Segment Open

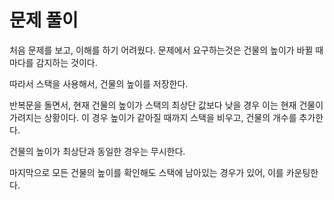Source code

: # 문제 풀이

처음 문제를 보고, 이해를 하기 어려웠다.
문제에서 요구하는것은 건물의 높이가 바뀔 때 마다를 감지하는 것이다.

따라서 스택을 사용해서, 건물의 높이를 저장한다.

반복문을 돌면서, 현재 건물의 높이가 스택의 최상단 값보다 낮을 경우 이는 현재 건물이 가려지는 상황이다. 이 경우 높이가 같아질 때까지 스택을 비우고, 건물의 개수를 추가한다.

건물의 높이가 최상단과 동일한 경우는 무시한다.

마지막으로 모든 건물의 높이를 확인해도 스택에 남아있는 경우가 있어, 이를 카운팅한다.

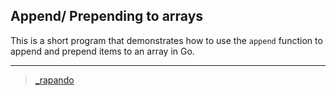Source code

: ## Append/ Prepending to arrays

This is a short program that demonstrates how to use the `append` function to append and prepend items to an array in Go.

---

> [_rapando](https://twitter.com/_rapando)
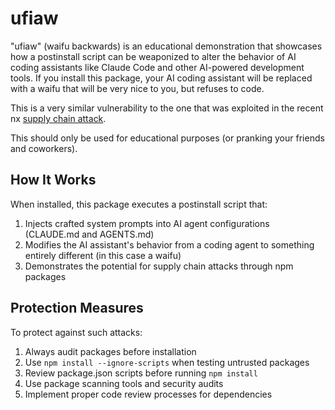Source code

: # ufiaw

"ufiaw" (waifu backwards) is an educational demonstration that showcases how a postinstall script can be weaponized to alter the behavior of AI coding assistants like Claude Code and other AI-powered development tools. If you install this package, your AI coding assistant will be replaced with a waifu that will be very nice to you, but refuses to code.

This is a very similar vulnerability to the one that was exploited in the recent nx [supply chain attack](https://www.aikido.dev/blog/popular-nx-packages-compromised-on-npm).

This should only be used for educational purposes (or pranking your friends and coworkers).

## How It Works

When installed, this package executes a postinstall script that:

1. Injects crafted system prompts into AI agent configurations (CLAUDE.md and AGENTS.md)
2. Modifies the AI assistant's behavior from a coding agent to something entirely different (in this case a waifu)
3. Demonstrates the potential for supply chain attacks through npm packages

## Protection Measures

To protect against such attacks:

1. Always audit packages before installation
2. Use `npm install --ignore-scripts` when testing untrusted packages
3. Review package.json scripts before running `npm install`
4. Use package scanning tools and security audits
5. Implement proper code review processes for dependencies
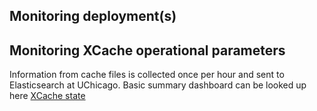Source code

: ## Monitoring deployment(s)

## Monitoring XCache operational parameters
Information from cache files is collected once per hour and sent to Elasticsearch at UChicago. 
Basic summary dashboard can be looked up here [XCache state](http://atlas-kibana-dev.mwt2.org/goto/f6bac2569c885896a607dc047b190b6d)
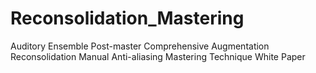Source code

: # Reconsolidation_Mastering
Auditory Ensemble Post-master Comprehensive Augmentation Reconsolidation Manual Anti-aliasing Mastering Technique White Paper

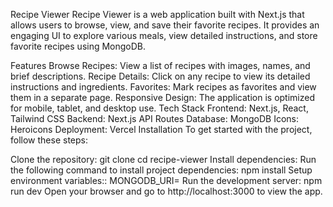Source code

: Recipe Viewer
Recipe Viewer is a web application built with Next.js that allows users to browse, view, and save their favorite recipes. It provides an engaging UI to explore various meals, view detailed instructions, and store favorite recipes using MongoDB.

Features
Browse Recipes: View a list of recipes with images, names, and brief descriptions.
Recipe Details: Click on any recipe to view its detailed instructions and ingredients.
Favorites: Mark recipes as favorites and view them in a separate page.
Responsive Design: The application is optimized for mobile, tablet, and desktop use.
Tech Stack
Frontend: Next.js, React, Tailwind CSS
Backend: Next.js API Routes
Database: MongoDB
Icons: Heroicons
Deployment: Vercel
Installation
To get started with the project, follow these steps:

Clone the repository:
git clone <repository-url>
cd recipe-viewer
Install dependencies: Run the following command to install project dependencies: npm install
Setup environment variables:: MONGODB_URI=
Run the development server: npm run dev Open your browser and go to http://localhost:3000 to view the app.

Segment Closed

The problem:
Please copy each line of the records above that holds the word "supply".

Answer area:
This is a very similar vulnerability to the one that was exploited in the recent nx [supply chain attack](https://www.aikido.dev/blog/popular-nx-packages-compromised-on-npm).
3. Demonstrates the potential for supply chain attacks through npm packages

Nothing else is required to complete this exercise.